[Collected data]
────────────────────

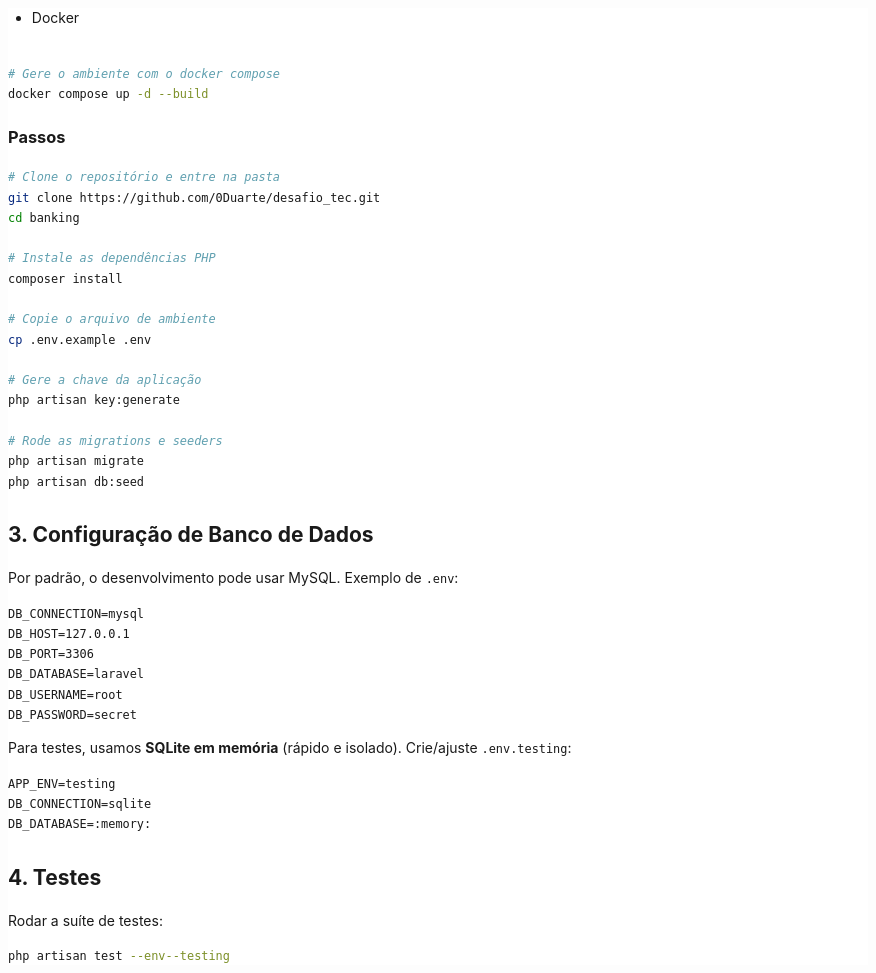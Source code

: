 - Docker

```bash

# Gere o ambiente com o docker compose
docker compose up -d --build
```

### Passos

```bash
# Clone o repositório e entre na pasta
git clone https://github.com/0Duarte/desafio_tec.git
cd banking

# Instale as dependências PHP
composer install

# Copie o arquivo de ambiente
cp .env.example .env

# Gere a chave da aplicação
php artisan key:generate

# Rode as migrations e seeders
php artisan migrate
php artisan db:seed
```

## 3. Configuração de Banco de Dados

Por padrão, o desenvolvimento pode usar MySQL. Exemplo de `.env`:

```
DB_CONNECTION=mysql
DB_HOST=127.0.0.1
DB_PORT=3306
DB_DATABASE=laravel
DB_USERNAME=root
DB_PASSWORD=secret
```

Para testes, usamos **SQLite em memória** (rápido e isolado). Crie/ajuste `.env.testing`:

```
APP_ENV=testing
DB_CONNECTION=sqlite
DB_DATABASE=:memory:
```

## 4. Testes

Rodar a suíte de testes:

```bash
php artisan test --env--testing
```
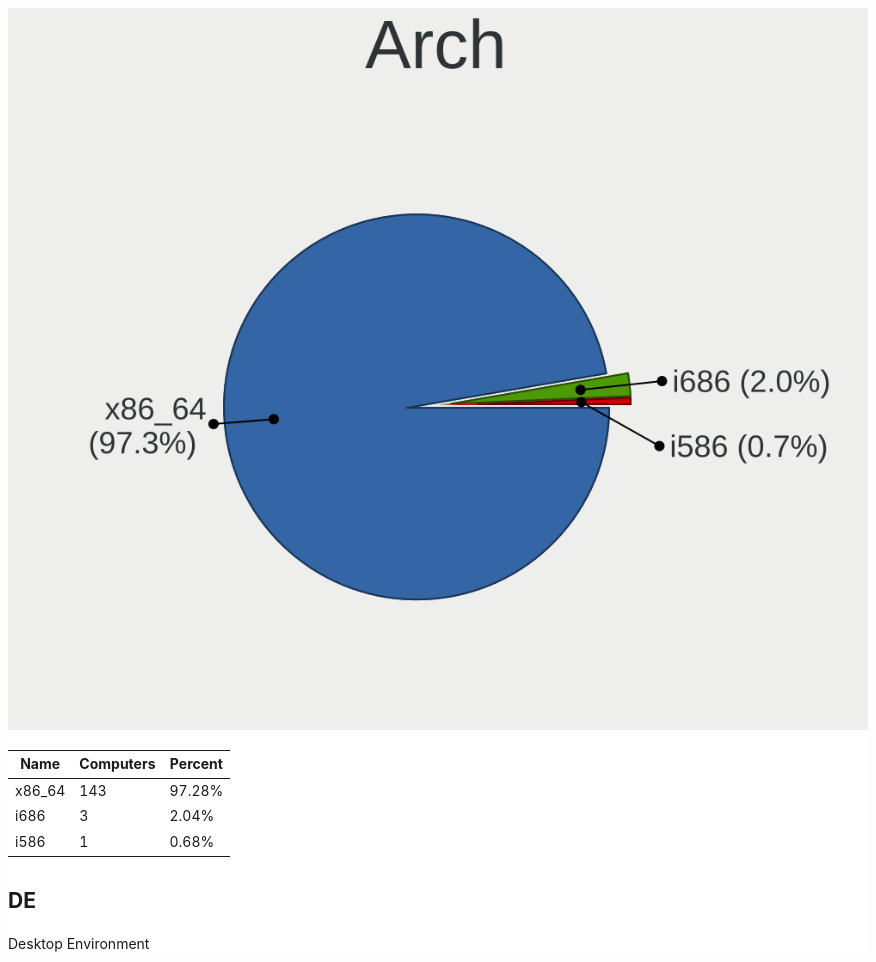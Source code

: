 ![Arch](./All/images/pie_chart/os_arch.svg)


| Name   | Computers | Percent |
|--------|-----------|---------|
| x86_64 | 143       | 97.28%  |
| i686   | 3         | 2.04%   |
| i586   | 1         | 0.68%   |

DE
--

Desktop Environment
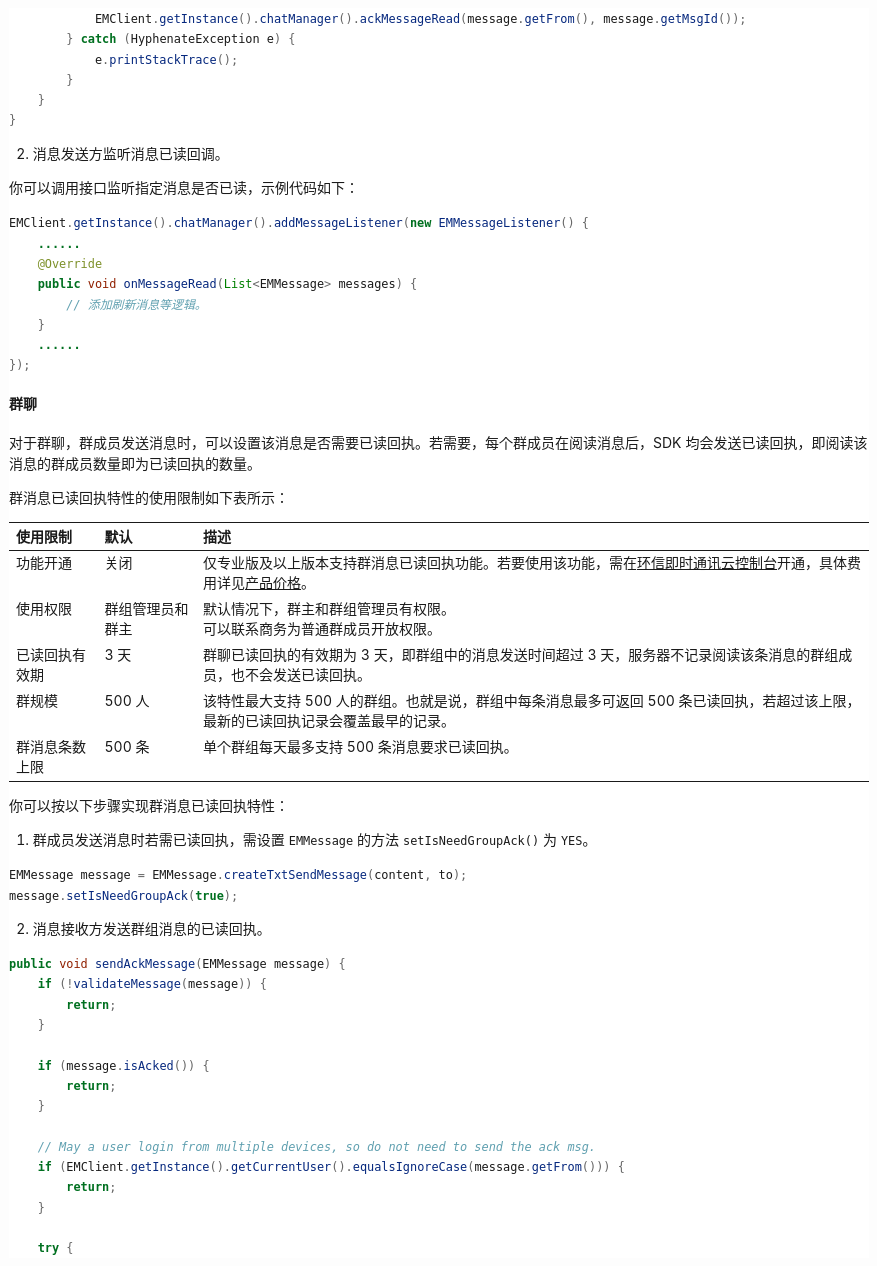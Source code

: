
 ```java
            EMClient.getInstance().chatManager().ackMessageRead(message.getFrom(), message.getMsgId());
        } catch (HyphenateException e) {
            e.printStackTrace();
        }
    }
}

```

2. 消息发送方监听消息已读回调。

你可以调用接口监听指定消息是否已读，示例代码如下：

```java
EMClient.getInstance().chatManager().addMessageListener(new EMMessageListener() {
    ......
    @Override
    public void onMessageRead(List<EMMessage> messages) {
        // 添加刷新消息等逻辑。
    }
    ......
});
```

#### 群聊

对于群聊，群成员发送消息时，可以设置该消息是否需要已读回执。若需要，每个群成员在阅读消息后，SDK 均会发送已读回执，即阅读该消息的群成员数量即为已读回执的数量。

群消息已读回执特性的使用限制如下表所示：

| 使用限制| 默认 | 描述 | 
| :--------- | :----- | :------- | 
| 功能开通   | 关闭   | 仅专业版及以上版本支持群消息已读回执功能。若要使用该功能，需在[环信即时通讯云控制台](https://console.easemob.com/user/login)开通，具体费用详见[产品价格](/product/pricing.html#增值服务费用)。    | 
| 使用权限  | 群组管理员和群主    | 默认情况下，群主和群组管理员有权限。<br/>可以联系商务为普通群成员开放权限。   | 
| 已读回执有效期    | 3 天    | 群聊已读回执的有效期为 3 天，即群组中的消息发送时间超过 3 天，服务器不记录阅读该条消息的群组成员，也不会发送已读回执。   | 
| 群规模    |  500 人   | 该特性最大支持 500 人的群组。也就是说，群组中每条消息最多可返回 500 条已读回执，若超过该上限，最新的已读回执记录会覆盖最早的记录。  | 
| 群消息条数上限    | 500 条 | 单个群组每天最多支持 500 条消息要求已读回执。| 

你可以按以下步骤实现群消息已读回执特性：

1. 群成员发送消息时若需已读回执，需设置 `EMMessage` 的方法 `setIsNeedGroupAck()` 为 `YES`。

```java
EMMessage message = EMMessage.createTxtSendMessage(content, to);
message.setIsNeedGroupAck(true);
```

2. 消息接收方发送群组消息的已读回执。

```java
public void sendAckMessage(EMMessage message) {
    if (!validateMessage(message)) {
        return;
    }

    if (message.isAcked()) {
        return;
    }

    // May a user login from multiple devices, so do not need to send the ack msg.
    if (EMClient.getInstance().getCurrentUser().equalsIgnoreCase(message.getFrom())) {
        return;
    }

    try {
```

────────────────────

■ **WHAT IS EXPECTED**
Once more, please print all the lines above exactly, without their pictures.

■ **RESULT OF THE TASK**
Source code

: - Docker

```bash

# Gere o ambiente com o docker compose
docker compose up -d --build
```

### Passos

```bash
# Clone o repositório e entre na pasta
git clone https://github.com/0Duarte/desafio_tec.git
cd banking

# Instale as dependências PHP
composer install

# Copie o arquivo de ambiente
cp .env.example .env

# Gere a chave da aplicação
php artisan key:generate

# Rode as migrations e seeders
php artisan migrate
php artisan db:seed
```

## 3. Configuração de Banco de Dados

Por padrão, o desenvolvimento pode usar MySQL. Exemplo de `.env`:

```
DB_CONNECTION=mysql
DB_HOST=127.0.0.1
DB_PORT=3306
DB_DATABASE=laravel
DB_USERNAME=root
DB_PASSWORD=secret
```

Para testes, usamos **SQLite em memória** (rápido e isolado). Crie/ajuste `.env.testing`:

```
APP_ENV=testing
DB_CONNECTION=sqlite
DB_DATABASE=:memory:
```

## 4. Testes

Rodar a suíte de testes:

```bash
php artisan test --env--testing
```
Source code

: ![Arch](./All/images/pie_chart/os_arch.svg)


| Name   | Computers | Percent |
|--------|-----------|---------|
| x86_64 | 143       | 97.28%  |
| i686   | 3         | 2.04%   |
| i586   | 1         | 0.68%   |

DE
--

Desktop Environment
Source code

:
 ```java
            EMClient.getInstance().chatManager().ackMessageRead(message.getFrom(), message.getMsgId());
        } catch (HyphenateException e) {
            e.printStackTrace();
        }
    }
}

```

2. 消息发送方监听消息已读回调。

你可以调用接口监听指定消息是否已读，示例代码如下：

```java
EMClient.getInstance().chatManager().addMessageListener(new EMMessageListener() {
    ......
    @Override
    public void onMessageRead(List<EMMessage> messages) {
        // 添加刷新消息等逻辑。
    }
    ......
});
```

#### 群聊

对于群聊，群成员发送消息时，可以设置该消息是否需要已读回执。若需要，每个群成员在阅读消息后，SDK 均会发送已读回执，即阅读该消息的群成员数量即为已读回执的数量。

群消息已读回执特性的使用限制如下表所示：

| 使用限制| 默认 | 描述 | 
| :--------- | :----- | :------- | 
| 功能开通   | 关闭   | 仅专业版及以上版本支持群消息已读回执功能。若要使用该功能，需在[环信即时通讯云控制台](https://console.easemob.com/user/login)开通，具体费用详见[产品价格](/product/pricing.html#增值服务费用)。    | 
| 使用权限  | 群组管理员和群主    | 默认情况下，群主和群组管理员有权限。<br/>可以联系商务为普通群成员开放权限。   | 
| 已读回执有效期    | 3 天    | 群聊已读回执的有效期为 3 天，即群组中的消息发送时间超过 3 天，服务器不记录阅读该条消息的群组成员，也不会发送已读回执。   | 
| 群规模    |  500 人   | 该特性最大支持 500 人的群组。也就是说，群组中每条消息最多可返回 500 条已读回执，若超过该上限，最新的已读回执记录会覆盖最早的记录。  | 
| 群消息条数上限    | 500 条 | 单个群组每天最多支持 500 条消息要求已读回执。| 

你可以按以下步骤实现群消息已读回执特性：

1. 群成员发送消息时若需已读回执，需设置 `EMMessage` 的方法 `setIsNeedGroupAck()` 为 `YES`。

```java
EMMessage message = EMMessage.createTxtSendMessage(content, to);
message.setIsNeedGroupAck(true);
```

2. 消息接收方发送群组消息的已读回执。

```java
public void sendAckMessage(EMMessage message) {
    if (!validateMessage(message)) {
        return;
    }

    if (message.isAcked()) {
        return;
    }

    // May a user login from multiple devices, so do not need to send the ack msg.
    if (EMClient.getInstance().getCurrentUser().equalsIgnoreCase(message.getFrom())) {
        return;
    }

    try {
```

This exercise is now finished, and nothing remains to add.